UEFA, like many other soccer competitions, faced the financially devastating prospect of paying punishing rebates to its broadcast partners if it did not find a way to resume, and declaring the competition over always seemed an unlikely option. Its president, Ceferin, had insisted from the earliest days of the soccer stoppage that all efforts would be made to complete the club competitions that had begun. To do so, UEFA gave national leagues a deadline of the first week in August to finish their own incomplete championships.

Most countries have found a way. Germany’s top division, the Bundesliga, became the first of Europe’s top leagues to return when it took the field in May, and it is on track to finish its season before the end of June.

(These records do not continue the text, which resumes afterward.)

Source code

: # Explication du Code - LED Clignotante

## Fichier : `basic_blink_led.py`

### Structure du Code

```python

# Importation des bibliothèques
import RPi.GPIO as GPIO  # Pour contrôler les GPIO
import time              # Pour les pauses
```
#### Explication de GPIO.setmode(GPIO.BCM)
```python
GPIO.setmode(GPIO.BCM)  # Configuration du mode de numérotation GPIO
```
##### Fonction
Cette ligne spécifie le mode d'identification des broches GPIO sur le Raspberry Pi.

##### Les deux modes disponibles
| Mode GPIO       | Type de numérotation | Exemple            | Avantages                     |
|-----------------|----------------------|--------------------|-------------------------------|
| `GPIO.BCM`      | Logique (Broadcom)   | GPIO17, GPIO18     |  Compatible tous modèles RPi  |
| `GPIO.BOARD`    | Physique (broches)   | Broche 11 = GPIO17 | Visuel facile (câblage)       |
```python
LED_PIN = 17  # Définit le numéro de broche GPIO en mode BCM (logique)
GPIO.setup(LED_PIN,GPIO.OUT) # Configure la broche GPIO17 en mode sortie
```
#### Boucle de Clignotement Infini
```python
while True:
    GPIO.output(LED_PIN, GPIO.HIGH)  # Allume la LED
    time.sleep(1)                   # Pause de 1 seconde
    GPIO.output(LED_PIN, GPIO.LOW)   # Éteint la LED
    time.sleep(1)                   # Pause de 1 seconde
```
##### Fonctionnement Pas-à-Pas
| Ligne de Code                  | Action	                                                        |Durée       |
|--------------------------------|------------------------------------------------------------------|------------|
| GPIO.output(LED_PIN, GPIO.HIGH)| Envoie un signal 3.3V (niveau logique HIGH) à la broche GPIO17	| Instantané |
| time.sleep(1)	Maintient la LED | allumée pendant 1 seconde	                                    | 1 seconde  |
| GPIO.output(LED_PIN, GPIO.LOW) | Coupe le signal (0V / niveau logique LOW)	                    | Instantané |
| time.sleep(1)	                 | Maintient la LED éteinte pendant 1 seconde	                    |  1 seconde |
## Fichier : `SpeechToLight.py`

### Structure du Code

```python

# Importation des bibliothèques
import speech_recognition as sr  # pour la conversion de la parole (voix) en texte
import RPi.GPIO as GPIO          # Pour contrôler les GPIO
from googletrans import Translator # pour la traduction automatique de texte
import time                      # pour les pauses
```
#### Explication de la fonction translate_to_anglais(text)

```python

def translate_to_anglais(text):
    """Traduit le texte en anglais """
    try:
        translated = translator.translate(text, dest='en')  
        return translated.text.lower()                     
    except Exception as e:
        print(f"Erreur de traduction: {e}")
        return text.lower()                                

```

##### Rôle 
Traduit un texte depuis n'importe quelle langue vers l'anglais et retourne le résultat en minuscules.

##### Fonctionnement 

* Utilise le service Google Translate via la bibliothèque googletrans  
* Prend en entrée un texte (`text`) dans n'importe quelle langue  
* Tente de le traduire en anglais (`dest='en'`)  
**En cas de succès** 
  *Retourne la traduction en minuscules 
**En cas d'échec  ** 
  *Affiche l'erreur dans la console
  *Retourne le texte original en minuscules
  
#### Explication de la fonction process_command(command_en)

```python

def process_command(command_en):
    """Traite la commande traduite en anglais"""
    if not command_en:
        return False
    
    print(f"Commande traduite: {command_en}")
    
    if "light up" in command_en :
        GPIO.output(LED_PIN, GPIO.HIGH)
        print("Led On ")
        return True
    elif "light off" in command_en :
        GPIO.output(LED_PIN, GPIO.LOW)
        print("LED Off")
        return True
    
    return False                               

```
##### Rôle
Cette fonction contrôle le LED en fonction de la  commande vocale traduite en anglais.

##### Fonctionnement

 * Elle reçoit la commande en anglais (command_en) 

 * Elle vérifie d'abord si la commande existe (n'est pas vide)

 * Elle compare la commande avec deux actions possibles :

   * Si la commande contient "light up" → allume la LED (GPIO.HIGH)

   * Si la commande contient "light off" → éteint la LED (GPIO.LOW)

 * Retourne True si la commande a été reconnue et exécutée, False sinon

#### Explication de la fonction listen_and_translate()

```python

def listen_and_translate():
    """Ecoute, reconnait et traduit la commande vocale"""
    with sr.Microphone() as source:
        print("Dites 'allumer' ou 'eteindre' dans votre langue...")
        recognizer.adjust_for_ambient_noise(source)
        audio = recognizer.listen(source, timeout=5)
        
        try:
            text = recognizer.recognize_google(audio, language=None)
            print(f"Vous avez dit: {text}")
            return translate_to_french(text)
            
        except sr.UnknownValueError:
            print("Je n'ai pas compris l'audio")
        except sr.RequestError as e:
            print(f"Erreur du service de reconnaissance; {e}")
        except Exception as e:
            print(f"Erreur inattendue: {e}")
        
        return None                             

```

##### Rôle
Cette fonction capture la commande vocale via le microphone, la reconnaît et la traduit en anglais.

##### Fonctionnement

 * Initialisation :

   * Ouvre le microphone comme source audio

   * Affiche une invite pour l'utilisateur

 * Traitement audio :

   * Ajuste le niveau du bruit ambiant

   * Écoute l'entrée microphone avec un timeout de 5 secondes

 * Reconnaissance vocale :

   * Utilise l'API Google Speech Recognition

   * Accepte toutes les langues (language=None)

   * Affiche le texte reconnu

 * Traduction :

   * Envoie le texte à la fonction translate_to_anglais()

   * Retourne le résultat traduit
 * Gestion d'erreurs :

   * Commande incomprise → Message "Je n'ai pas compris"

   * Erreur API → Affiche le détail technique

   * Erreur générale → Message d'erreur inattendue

Leagues in Spain, Italy and England have resumed in the past week, and also are scheduled to end well before the Champions League reaches its conclusion. That will make the Champions League final in Lisbon — coming 14 months after the event’s first preliminary-round games — the bookend to one of the strangest European soccer seasons in history.

The Champions League had been set to finish with a showcase final in Istanbul on May 30. Now it is more likely to end in empty stadiums — the Estádio José Alvalade, home to Sporting Club, and Benfica’s Estádio da Luz — with strict hygiene protocols and teams sequestered in bio-secure hotels across Lisbon. (There is, however, hope that some fans could be allowed to enter the stadiums if the authorities lift restrictions by August.)

UEFA, which completed the proposed changes to the competition during a meeting of its executive committee held by video conference, has agreed to host next season’s final in Istanbul instead. Next year’s final, awarded to St. Petersburg, Russia, will now take place there in 2022.

By playing the competition in one location, UEFA will inadvertently spotlight a format FIFA, soccer’s global governing body, has developed for a new quadrennial version of its Club World Cup. FIFA has been forced to reschedule the first edition of the event — which had been fiercely resisted by UEFA — because of the coronavirus. It had been set to be played in China next summer, but those dates are now unavailable because of scheduling clashes with the rearranged European and South American national team championships.

Ceferin said the measures taken to complete this season’s event would not be used as a blueprint; he said he considered them the only way for UEFA to resolve a situation that it was forced into.